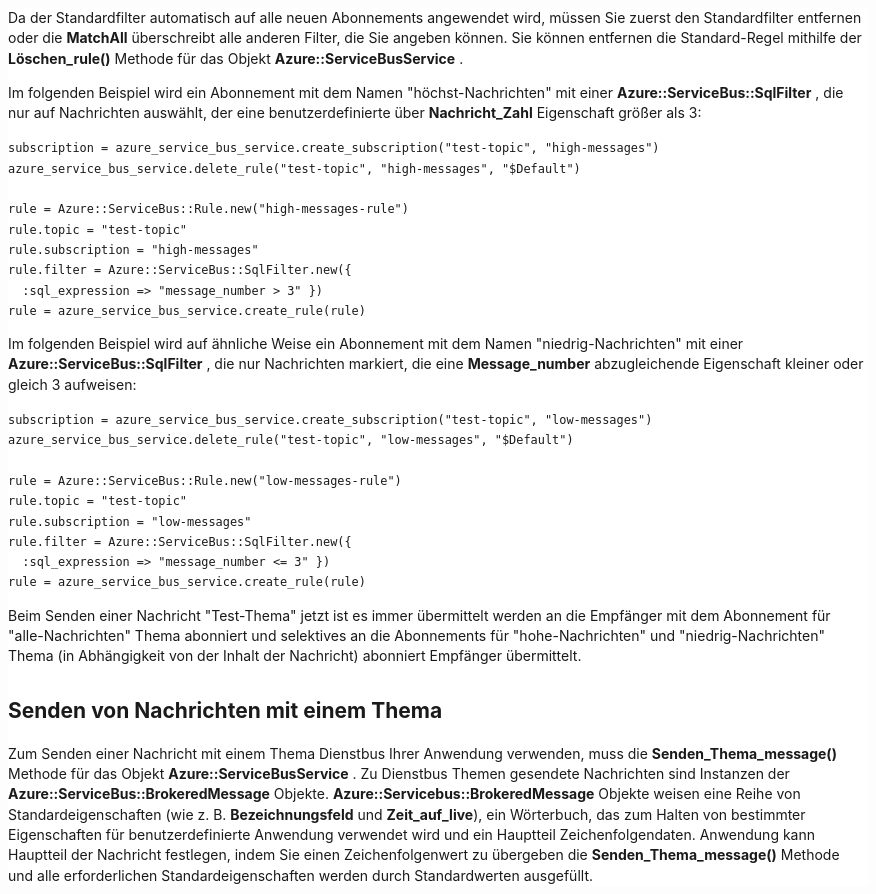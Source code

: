 Da der Standardfilter automatisch auf alle neuen Abonnements angewendet wird, müssen Sie zuerst den Standardfilter entfernen oder die **MatchAll** überschreibt alle anderen Filter, die Sie angeben können. Sie können entfernen die Standard-Regel mithilfe der **Löschen\_rule()** Methode für das Objekt **Azure::ServiceBusService** .

Im folgenden Beispiel wird ein Abonnement mit dem Namen "höchst-Nachrichten" mit einer **Azure::ServiceBus::SqlFilter** , die nur auf Nachrichten auswählt, der eine benutzerdefinierte über **Nachricht\_Zahl** Eigenschaft größer als 3:

```
subscription = azure_service_bus_service.create_subscription("test-topic", "high-messages")
azure_service_bus_service.delete_rule("test-topic", "high-messages", "$Default")

rule = Azure::ServiceBus::Rule.new("high-messages-rule")
rule.topic = "test-topic"
rule.subscription = "high-messages"
rule.filter = Azure::ServiceBus::SqlFilter.new({
  :sql_expression => "message_number > 3" })
rule = azure_service_bus_service.create_rule(rule)
```

Im folgenden Beispiel wird auf ähnliche Weise ein Abonnement mit dem Namen "niedrig-Nachrichten" mit einer **Azure::ServiceBus::SqlFilter** , die nur Nachrichten markiert, die eine **Message_number** abzugleichende Eigenschaft kleiner oder gleich 3 aufweisen:

```
subscription = azure_service_bus_service.create_subscription("test-topic", "low-messages")
azure_service_bus_service.delete_rule("test-topic", "low-messages", "$Default")

rule = Azure::ServiceBus::Rule.new("low-messages-rule")
rule.topic = "test-topic"
rule.subscription = "low-messages"
rule.filter = Azure::ServiceBus::SqlFilter.new({
  :sql_expression => "message_number <= 3" })
rule = azure_service_bus_service.create_rule(rule)
```

Beim Senden einer Nachricht "Test-Thema" jetzt ist es immer übermittelt werden an die Empfänger mit dem Abonnement für "alle-Nachrichten" Thema abonniert und selektives an die Abonnements für "hohe-Nachrichten" und "niedrig-Nachrichten" Thema (in Abhängigkeit von der Inhalt der Nachricht) abonniert Empfänger übermittelt.

## <a name="send-messages-to-a-topic"></a>Senden von Nachrichten mit einem Thema

Zum Senden einer Nachricht mit einem Thema Dienstbus Ihrer Anwendung verwenden, muss die **Senden\_Thema\_message()** Methode für das Objekt **Azure::ServiceBusService** . Zu Dienstbus Themen gesendete Nachrichten sind Instanzen der **Azure::ServiceBus::BrokeredMessage** Objekte. **Azure::Servicebus::BrokeredMessage** Objekte weisen eine Reihe von Standardeigenschaften (wie z. B. **Bezeichnungsfeld** und **Zeit\_auf\_live**), ein Wörterbuch, das zum Halten von bestimmter Eigenschaften für benutzerdefinierte Anwendung verwendet wird und ein Hauptteil Zeichenfolgendaten. Anwendung kann Hauptteil der Nachricht festlegen, indem Sie einen Zeichenfolgenwert zu übergeben die **Senden\_Thema\_message()** Methode und alle erforderlichen Standardeigenschaften werden durch Standardwerten ausgefüllt.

- **Brief**
Tally the lines of the records that hold the word "topic" and output only the total.

- **Answer for this exercise**
7